Exercise instructions
Would you please copy each line of the listing that mentions "widgets"?
·····
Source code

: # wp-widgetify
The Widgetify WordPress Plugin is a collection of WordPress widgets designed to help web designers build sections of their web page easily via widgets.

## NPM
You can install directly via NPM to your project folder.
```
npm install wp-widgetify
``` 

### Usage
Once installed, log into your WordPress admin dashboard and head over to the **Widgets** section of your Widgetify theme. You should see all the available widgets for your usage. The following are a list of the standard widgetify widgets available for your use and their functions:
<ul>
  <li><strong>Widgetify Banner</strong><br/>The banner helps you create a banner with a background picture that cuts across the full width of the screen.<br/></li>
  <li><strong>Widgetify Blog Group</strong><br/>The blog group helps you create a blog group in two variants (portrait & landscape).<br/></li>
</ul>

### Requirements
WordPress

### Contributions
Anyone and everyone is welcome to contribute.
·····
Solved exercise
The Widgetify WordPress Plugin is a collection of WordPress widgets designed to help web designers build sections of their web page easily via widgets.
Once installed, log into your WordPress admin dashboard and head over to the **Widgets** section of your Widgetify theme. You should see all the available widgets for your usage. The following are a list of the standard widgetify widgets available for your use and their functions:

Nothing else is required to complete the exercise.